* _Exercise prompt_
From the material below, return every line that includes "Analysis".
————————
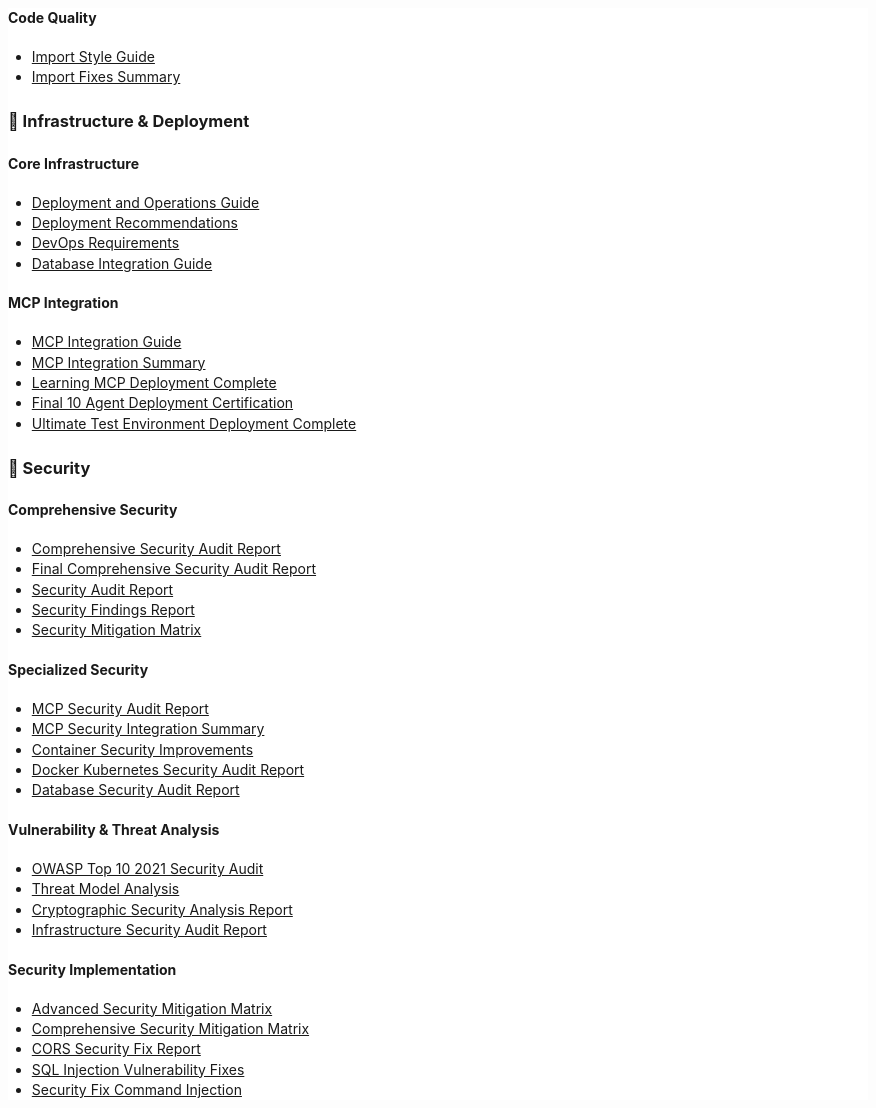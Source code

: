 #### Code Quality
- [Import Style Guide](ai_docs/development/IMPORT_STYLE_GUIDE.md)
- [Import Fixes Summary](ai_docs/development/IMPORT_FIXES_SUMMARY.md)

### 🚀 Infrastructure & Deployment

#### Core Infrastructure
- [Deployment and Operations Guide](ai_docs/infrastructure/DEPLOYMENT_AND_OPERATIONS_GUIDE.md)
- [Deployment Recommendations](ai_docs/infrastructure/DEPLOYMENT_RECOMMENDATIONS.md)
- [DevOps Requirements](ai_docs/infrastructure/DEVOPS_REQUIREMENTS.md)
- [Database Integration Guide](ai_docs/infrastructure/DATABASE_INTEGRATION_GUIDE.md)

#### MCP Integration
- [MCP Integration Guide](ai_docs/infrastructure/MCP_INTEGRATION_GUIDE.md)
- [MCP Integration Summary](ai_docs/infrastructure/MCP_INTEGRATION_SUMMARY.md)
- [Learning MCP Deployment Complete](ai_docs/infrastructure/LEARNING_MCP_DEPLOYMENT_COMPLETE.md)
- [Final 10 Agent Deployment Certification](ai_docs/infrastructure/FINAL_10_AGENT_DEPLOYMENT_CERTIFICATION.md)
- [Ultimate Test Environment Deployment Complete](ai_docs/infrastructure/ULTIMATE_TEST_ENVIRONMENT_DEPLOYMENT_COMPLETE.md)

### 🔐 Security

#### Comprehensive Security
- [Comprehensive Security Audit Report](ai_docs/security/COMPREHENSIVE_SECURITY_AUDIT_REPORT.md)
- [Final Comprehensive Security Audit Report](ai_docs/security/FINAL_COMPREHENSIVE_SECURITY_AUDIT_REPORT.md)
- [Security Audit Report](ai_docs/security/SECURITY_AUDIT_REPORT.md)
- [Security Findings Report](ai_docs/security/SECURITY_FINDINGS_REPORT.md)
- [Security Mitigation Matrix](ai_docs/security/SECURITY_MITIGATION_MATRIX.md)

#### Specialized Security
- [MCP Security Audit Report](ai_docs/security/MCP_SECURITY_AUDIT_REPORT.md)
- [MCP Security Integration Summary](ai_docs/security/MCP_SECURITY_INTEGRATION_SUMMARY.md)
- [Container Security Improvements](ai_docs/security/CONTAINER_SECURITY_IMPROVEMENTS.md)
- [Docker Kubernetes Security Audit Report](ai_docs/security/DOCKER_KUBERNETES_SECURITY_AUDIT_REPORT.md)
- [Database Security Audit Report](ai_docs/security/DATABASE_SECURITY_AUDIT_REPORT.md)

#### Vulnerability & Threat Analysis
- [OWASP Top 10 2021 Security Audit](ai_docs/security/OWASP_TOP_10_2021_SECURITY_AUDIT.md)
- [Threat Model Analysis](ai_docs/security/THREAT_MODEL_ANALYSIS.md)
- [Cryptographic Security Analysis Report](ai_docs/security/CRYPTOGRAPHIC_SECURITY_ANALYSIS_REPORT.md)
- [Infrastructure Security Audit Report](ai_docs/security/INFRASTRUCTURE_SECURITY_AUDIT_REPORT.md)

#### Security Implementation
- [Advanced Security Mitigation Matrix](ai_docs/security/ADVANCED_SECURITY_MITIGATION_MATRIX.md)
- [Comprehensive Security Mitigation Matrix](ai_docs/security/COMPREHENSIVE_SECURITY_MITIGATION_MATRIX.md)
- [CORS Security Fix Report](ai_docs/security/CORS_SECURITY_FIX_REPORT.md)
- [SQL Injection Vulnerability Fixes](ai_docs/security/SQL_INJECTION_VULNERABILITY_FIXES.md)
- [Security Fix Command Injection](ai_docs/security/SECURITY_FIX_COMMAND_INJECTION.md)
————————
* _Answer section_
#### Vulnerability & Threat Analysis
- [Threat Model Analysis](ai_docs/security/THREAT_MODEL_ANALYSIS.md)
- [Cryptographic Security Analysis Report](ai_docs/security/CRYPTOGRAPHIC_SECURITY_ANALYSIS_REPORT.md)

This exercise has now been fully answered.